» **Entries taken from a collection**
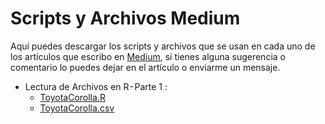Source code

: # Scripts y Archivos Medium

Aquí puedes descargar los scripts y archivos que se usan en cada uno de los artículos que escribo en [Medium](https://medium.com/@sbeltranl1992), si tienes alguna sugerencia o comentario lo puedes dejar en el artículo o enviarme un mensaje.

* Lectura de Archivos en R - Parte 1 :
  * [ToyotaCorolla.R](https://github.com/Samuelb1992/medium/blob/a190e2a8269a903d34e8cadee477e846038fc004/ToyotaCorolla.R)
  * [ToyotaCorolla.csv](https://github.com/Samuelb1992/medium/blob/a190e2a8269a903d34e8cadee477e846038fc004/ToyotaCorolla.csv)


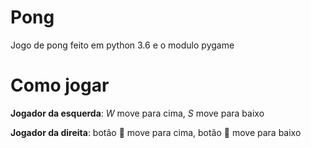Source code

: # Pong
Jogo de pong feito em python 3.6 e o modulo pygame

# Como jogar

**Jogador da esquerda**: *W* move para cima, *S* move para baixo

**Jogador da direita**: botão :arrow_up_small: move para cima, botão :arrow_down_small: move para baixo
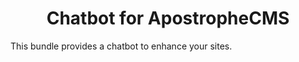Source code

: <div align="center">
  <h1>Chatbot for ApostropheCMS</h1>
</div>
This bundle provides a chatbot to enhance your sites.


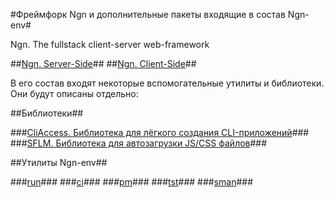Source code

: #Фреймфорк Ngn и дополнительные пакеты входящие в состав Ngn-env#

Ngn. The fullstack client-server web-framework

##[Ngn. Server-Side](/doc/ngn)##
##[Ngn. Client-Side](/doc/clientSide)##

В его состав входят некоторые вспомогательные утилиты и библиотеки. Они будут описаны отдельно:

##Библиотеки##

###[CliAccess. Библиотека для лёгкого создания CLI-приложений](/doc/cliAccess)###
###[SFLM. Библиотека для автозагрузки JS/CSS файлов](/doc/sflm)###

##Утилиты Ngn-env##

###[run](/doc/run)###
###[ci](/doc/ci)###
###[pm](/doc/pm)###
###[tst](/doc/tst)###
###[sman](/doc/sman)###
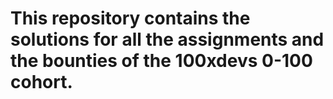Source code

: # This repository contains the solutions for all the assignments and the bounties of the 100xdevs 0-100 cohort.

» **To do**
Make an exact copy of the records above, one that has none of the pictures.

» **Written answer**
Source code

: # Scripts y Archivos Medium

Aquí puedes descargar los scripts y archivos que se usan en cada uno de los artículos que escribo en [Medium](https://medium.com/@sbeltranl1992), si tienes alguna sugerencia o comentario lo puedes dejar en el artículo o enviarme un mensaje.

* Lectura de Archivos en R - Parte 1 :
  * [ToyotaCorolla.R](https://github.com/Samuelb1992/medium/blob/a190e2a8269a903d34e8cadee477e846038fc004/ToyotaCorolla.R)
  * [ToyotaCorolla.csv](https://github.com/Samuelb1992/medium/blob/a190e2a8269a903d34e8cadee477e846038fc004/ToyotaCorolla.csv)


Source code

: # Pong
Jogo de pong feito em python 3.6 e o modulo pygame

# Como jogar

**Jogador da esquerda**: *W* move para cima, *S* move para baixo

**Jogador da direita**: botão :arrow_up_small: move para cima, botão :arrow_down_small: move para baixo
Source code

: <div align="center">
  <h1>Chatbot for ApostropheCMS</h1>
</div>
This bundle provides a chatbot to enhance your sites.


Source code

: #Фреймфорк Ngn и дополнительные пакеты входящие в состав Ngn-env#

Ngn. The fullstack client-server web-framework

##[Ngn. Server-Side](/doc/ngn)##
##[Ngn. Client-Side](/doc/clientSide)##

В его состав входят некоторые вспомогательные утилиты и библиотеки. Они будут описаны отдельно:

##Библиотеки##

###[CliAccess. Библиотека для лёгкого создания CLI-приложений](/doc/cliAccess)###
###[SFLM. Библиотека для автозагрузки JS/CSS файлов](/doc/sflm)###

##Утилиты Ngn-env##

###[run](/doc/run)###
###[ci](/doc/ci)###
###[pm](/doc/pm)###
###[tst](/doc/tst)###
###[sman](/doc/sman)###
Source code

: # This repository contains the solutions for all the assignments and the bounties of the 100xdevs 0-100 cohort.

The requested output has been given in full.